Living around town? E-scooters might be your new best friend
Jay Kim lives on the Auckland city fringe and rides his e-scooter to work. He said the savings on time and money have been fantastic and his e-scooter has also helped him stick to his routine better.
“I got an e-scooter to reduce my travel times…and made it much easier and faster for me to get around…it also meant that I could sleep a little more!”
Kim said his Xiaomi Mi Home e-scooter cost him around $800 and saved him roughly $ 3000 in car costs per year.
He said he would definitely recommend an e-scooter to anyone living in and around the city – it saves them from the headache of finding a convenient parking spot.
E-mopeds: like an electric motorbike
E-mopeds look like a motor scooter but they’re electric. Often speed-limited to 50kmph, they don’t need a motorcycle licence. E-mopeds are a great option for people who live further out but want the convenience and affordability of electric and the traffic-evasion of a motor scooter.
Kenny Gill from Bikes and Beyond said e-mopeds went for about $5000 brand new but their electricity demands were low.
“Even if you're riding them every day and you're charging every day it will only add about $15 to $20 into your electricity bill every month - so that's pretty cheap I reckon,” Kenny said.
Kenny said about 60% of the people buying from e-mopeds were in the 40s age bracket.

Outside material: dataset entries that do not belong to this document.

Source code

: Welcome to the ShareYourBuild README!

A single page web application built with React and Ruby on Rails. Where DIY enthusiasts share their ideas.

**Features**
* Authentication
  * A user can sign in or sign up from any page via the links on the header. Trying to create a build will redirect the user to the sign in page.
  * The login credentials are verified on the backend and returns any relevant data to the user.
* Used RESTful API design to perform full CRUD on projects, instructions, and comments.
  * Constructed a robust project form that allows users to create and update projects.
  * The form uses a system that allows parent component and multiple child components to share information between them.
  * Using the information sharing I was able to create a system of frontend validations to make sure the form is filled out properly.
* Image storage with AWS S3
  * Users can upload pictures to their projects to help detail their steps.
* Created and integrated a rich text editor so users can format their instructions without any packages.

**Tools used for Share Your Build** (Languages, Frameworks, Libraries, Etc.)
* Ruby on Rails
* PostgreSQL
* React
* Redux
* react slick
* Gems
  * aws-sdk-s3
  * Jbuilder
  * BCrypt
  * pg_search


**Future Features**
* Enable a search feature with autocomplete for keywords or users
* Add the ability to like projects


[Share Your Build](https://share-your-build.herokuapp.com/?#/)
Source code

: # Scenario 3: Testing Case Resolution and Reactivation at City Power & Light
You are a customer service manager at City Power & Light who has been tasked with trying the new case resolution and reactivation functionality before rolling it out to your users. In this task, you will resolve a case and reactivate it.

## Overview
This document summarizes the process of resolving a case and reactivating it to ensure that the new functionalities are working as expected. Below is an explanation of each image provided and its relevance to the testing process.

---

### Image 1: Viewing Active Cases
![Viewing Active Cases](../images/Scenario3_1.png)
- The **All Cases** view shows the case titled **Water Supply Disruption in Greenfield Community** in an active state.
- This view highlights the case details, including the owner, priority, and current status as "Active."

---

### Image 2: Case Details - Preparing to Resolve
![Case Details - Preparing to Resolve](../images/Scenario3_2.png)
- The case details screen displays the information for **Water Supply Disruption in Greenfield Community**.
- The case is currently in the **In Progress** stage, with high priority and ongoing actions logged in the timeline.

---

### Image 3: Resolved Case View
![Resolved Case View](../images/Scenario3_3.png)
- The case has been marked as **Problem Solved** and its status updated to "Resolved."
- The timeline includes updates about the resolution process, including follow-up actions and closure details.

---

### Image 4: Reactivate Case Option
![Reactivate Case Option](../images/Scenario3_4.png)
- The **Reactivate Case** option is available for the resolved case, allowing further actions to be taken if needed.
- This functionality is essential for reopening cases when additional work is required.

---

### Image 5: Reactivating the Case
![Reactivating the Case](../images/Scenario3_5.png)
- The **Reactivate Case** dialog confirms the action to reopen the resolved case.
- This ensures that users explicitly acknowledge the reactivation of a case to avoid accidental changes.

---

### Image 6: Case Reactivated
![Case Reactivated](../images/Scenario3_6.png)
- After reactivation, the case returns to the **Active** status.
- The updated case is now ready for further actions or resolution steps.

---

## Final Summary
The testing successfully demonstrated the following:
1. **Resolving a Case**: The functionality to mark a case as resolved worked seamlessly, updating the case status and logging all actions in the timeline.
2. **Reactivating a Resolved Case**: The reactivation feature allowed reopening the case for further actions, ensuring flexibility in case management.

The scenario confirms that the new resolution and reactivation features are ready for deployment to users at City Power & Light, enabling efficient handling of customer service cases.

“Some people who own businesses and they need to deliver - they're using e-mopeds.”
Kenny said Domino’s Pizza in Auckland uses e-mopeds for deliveries and had bought about 60 mopeds from Bikes and Beyond.
“It helps people get to work, they don't get stuck in traffic unlike when they're driving a car and they save heaps on petrol,” he said.
“So far, the reviews have been really positive. 90% of our staff who used to drive to work uses e-mopeds now.”